# Regular Languages

Regular languages are the most restricted, and the simplest, languages in the Chomsky Hierarchy. Languages in this class are usually described like mathematical sets, with a description in curly brackets. Any word that matches that description is part of the language, and any word that doesn't match the description isn't part of the language.

Informally, the class of regular languages is those languages which can be described by characters from its alphabet with concatenation, parentheses, the ∪ (or) operator, and the * operator. An example would be ${\displaystyle \{(b\cup (ab))*\}}$, the language containing any number of as and bs, where every a is followed by a b.

It should be noted that any finite language, which is a language comprised of some finite sequence of words ${\displaystyle w_{1},w_{2},\ldots ,w_{n}}$, can be written as ${\displaystyle \{w_{1}\cup w_{2}\cup \ldots \cup w_{n}\}}$. As a result, every finite language is regular. The converse of this, however, is not true. The example language given earlier, ${\displaystyle \{(b\cup (ab))*\}}$, contains an infinite number of words, and is regular.

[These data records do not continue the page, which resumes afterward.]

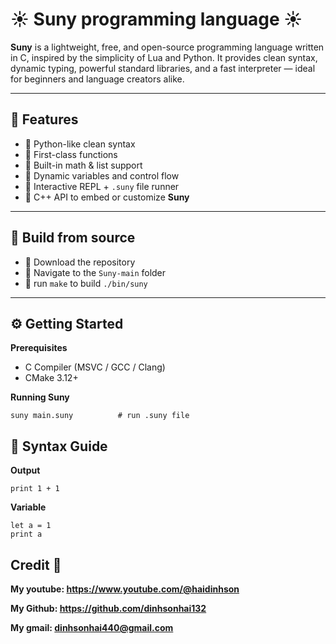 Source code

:# ☀️ Suny programming language ☀️

**Suny** is a lightweight, free, and open-source programming language written in C, inspired by the simplicity of Lua and Python. It provides clean syntax, dynamic typing, powerful standard libraries, and a fast interpreter — ideal for beginners and language creators alike.

---

## 🚀 Features

- 🔹 Python-like clean syntax
- 🔹 First-class functions
- 🔹 Built-in math & list support
- 🔹 Dynamic variables and control flow
- 🔹 Interactive REPL + `.suny` file runner
- 🔹 C++ API to embed or customize **Suny**

---

## 🔨 Build from source

- 🔹 Download the repository
- 🔹 Navigate to the `Suny-main` folder
- 🔹 run `make` to build `./bin/suny`

---

## ⚙️ Getting Started

**Prerequisites**

* C Compiler (MSVC / GCC / Clang)
* CMake 3.12+

**Running Suny**

```
suny main.suny          # run .suny file
```

## 🧠 Syntax Guide

**Output**
```
print 1 + 1
```

**Variable**
```
let a = 1
print a
```

## Credit 👨

**My youtube: https://www.youtube.com/@haidinhson** 

**My Github: https://github.com/dinhsonhai132**

**My gmail: dinhsonhai440@gmail.com** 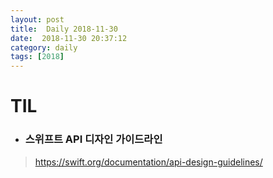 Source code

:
```yaml
---
layout: post
title:  Daily 2018-11-30
date:  2018-11-30 20:37:12
category: daily
tags: [2018]
---
```


# TIL

* ### 스위프트 API 디자인 가이드라인

>  https://swift.org/documentation/api-design-guidelines/

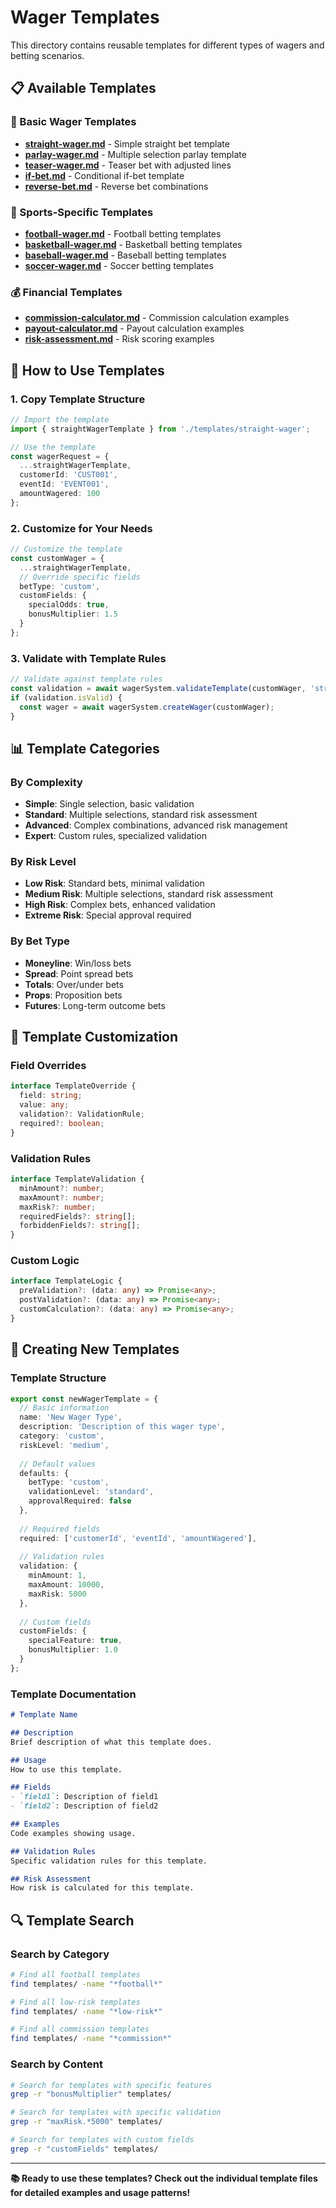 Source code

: # Wager Templates

This directory contains reusable templates for different types of wagers and betting scenarios.

## 📋 **Available Templates**

### **🎯 Basic Wager Templates**
- **[straight-wager.md](./straight-wager.md)** - Simple straight bet template
- **[parlay-wager.md](./parlay-wager.md)** - Multiple selection parlay template
- **[teaser-wager.md](./teaser-wager.md)** - Teaser bet with adjusted lines
- **[if-bet.md](./if-bet.md)** - Conditional if-bet template
- **[reverse-bet.md](./reverse-bet.md)** - Reverse bet combinations

### **🏈 Sports-Specific Templates**
- **[football-wager.md](./sports/football-wager.md)** - Football betting templates
- **[basketball-wager.md](./sports/basketball-wager.md)** - Basketball betting templates
- **[baseball-wager.md](./sports/baseball-wager.md)** - Baseball betting templates
- **[soccer-wager.md](./sports/soccer-wager.md)** - Soccer betting templates

### **💰 Financial Templates**
- **[commission-calculator.md](./financial/commission-calculator.md)** - Commission calculation examples
- **[payout-calculator.md](./financial/payout-calculator.md)** - Payout calculation examples
- **[risk-assessment.md](./financial/risk-assessment.md)** - Risk scoring examples

## 🚀 **How to Use Templates**

### **1. Copy Template Structure**
```typescript
// Import the template
import { straightWagerTemplate } from './templates/straight-wager';

// Use the template
const wagerRequest = {
  ...straightWagerTemplate,
  customerId: 'CUST001',
  eventId: 'EVENT001',
  amountWagered: 100
};
```

### **2. Customize for Your Needs**
```typescript
// Customize the template
const customWager = {
  ...straightWagerTemplate,
  // Override specific fields
  betType: 'custom',
  customFields: {
    specialOdds: true,
    bonusMultiplier: 1.5
  }
};
```

### **3. Validate with Template Rules**
```typescript
// Validate against template rules
const validation = await wagerSystem.validateTemplate(customWager, 'straight-wager');
if (validation.isValid) {
  const wager = await wagerSystem.createWager(customWager);
}
```

## 📊 **Template Categories**

### **By Complexity**
- **Simple**: Single selection, basic validation
- **Standard**: Multiple selections, standard risk assessment
- **Advanced**: Complex combinations, advanced risk management
- **Expert**: Custom rules, specialized validation

### **By Risk Level**
- **Low Risk**: Standard bets, minimal validation
- **Medium Risk**: Multiple selections, standard risk assessment
- **High Risk**: Complex bets, enhanced validation
- **Extreme Risk**: Special approval required

### **By Bet Type**
- **Moneyline**: Win/loss bets
- **Spread**: Point spread bets
- **Totals**: Over/under bets
- **Props**: Proposition bets
- **Futures**: Long-term outcome bets

## 🔧 **Template Customization**

### **Field Overrides**
```typescript
interface TemplateOverride {
  field: string;
  value: any;
  validation?: ValidationRule;
  required?: boolean;
}
```

### **Validation Rules**
```typescript
interface TemplateValidation {
  minAmount?: number;
  maxAmount?: number;
  maxRisk?: number;
  requiredFields?: string[];
  forbiddenFields?: string[];
}
```

### **Custom Logic**
```typescript
interface TemplateLogic {
  preValidation?: (data: any) => Promise<any>;
  postValidation?: (data: any) => Promise<any>;
  customCalculation?: (data: any) => Promise<any>;
}
```

## 📝 **Creating New Templates**

### **Template Structure**
```typescript
export const newWagerTemplate = {
  // Basic information
  name: 'New Wager Type',
  description: 'Description of this wager type',
  category: 'custom',
  riskLevel: 'medium',
  
  // Default values
  defaults: {
    betType: 'custom',
    validationLevel: 'standard',
    approvalRequired: false
  },
  
  // Required fields
  required: ['customerId', 'eventId', 'amountWagered'],
  
  // Validation rules
  validation: {
    minAmount: 1,
    maxAmount: 10000,
    maxRisk: 5000
  },
  
  // Custom fields
  customFields: {
    specialFeature: true,
    bonusMultiplier: 1.0
  }
};
```

### **Template Documentation**
```markdown
# Template Name

## Description
Brief description of what this template does.

## Usage
How to use this template.

## Fields
- `field1`: Description of field1
- `field2`: Description of field2

## Examples
Code examples showing usage.

## Validation Rules
Specific validation rules for this template.

## Risk Assessment
How risk is calculated for this template.
```

## 🔍 **Template Search**

### **Search by Category**
```bash
# Find all football templates
find templates/ -name "*football*"

# Find all low-risk templates
find templates/ -name "*low-risk*"

# Find all commission templates
find templates/ -name "*commission*"
```

### **Search by Content**
```bash
# Search for templates with specific features
grep -r "bonusMultiplier" templates/

# Search for templates with specific validation
grep -r "maxRisk.*5000" templates/

# Search for templates with custom fields
grep -r "customFields" templates/
```

---

**📚 Ready to use these templates? Check out the individual template files for detailed examples and usage patterns!**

An alternative, though equivalent, definition of the regular languages is those languages which can be generated by a regular grammar. A regular grammar is a set of rules which, starting from an initial symbol, replace "non-terminal symbols" (symbols which are not in the alphabet of the language) with "terminal symbols" (symbols which are in the alphabet of the language) through replacement rules that replace each non-terminal symbol with either a terminal symbol, a terminal symbol followed by a non-terminal symbol, or ε (the empty string). As an example, the language ${\displaystyle \{(b\cup (ab))*\}}$ above can be described by the following grammar (let S be the starting symbol):

• S -> ε
• S -> aB
• S -> b
• S -> bA
• A -> aB
• A -> b
• A -> bA
• B -> bA
• B -> b

Note that by making different choices about which rules to apply when, this grammar can produce, from a starting string of "S", the empty string or a string of as and bs with every a followed by a b. This is exactly the same as the words matching the set notation above, making the languages produced by the two methods identical.

## Finite Automata

Finite automata are machines that consist of a finite number of states, and transition between those states based only on the current state and a character input. When the input has all been consumed, the machine either "accepts" or "rejects" the string of inputs, based on the final state of the machine. These machines happen to correspond exactly with regular languages, with the set of strings accepted by any finite automaton being a regular language, and with every regular language having a machine that accepts all and only strings from that language. For this reason we say that the class of regular languages is equivalent to the class of languages recognized by finite automata.

### DFAs & NFAs

There are two types of finite automata, deterministic and non-deterministic. A deterministic finite automaton, or DFA, makes one transition per character in the input, and contains a transition from each state for each character in the alphabet.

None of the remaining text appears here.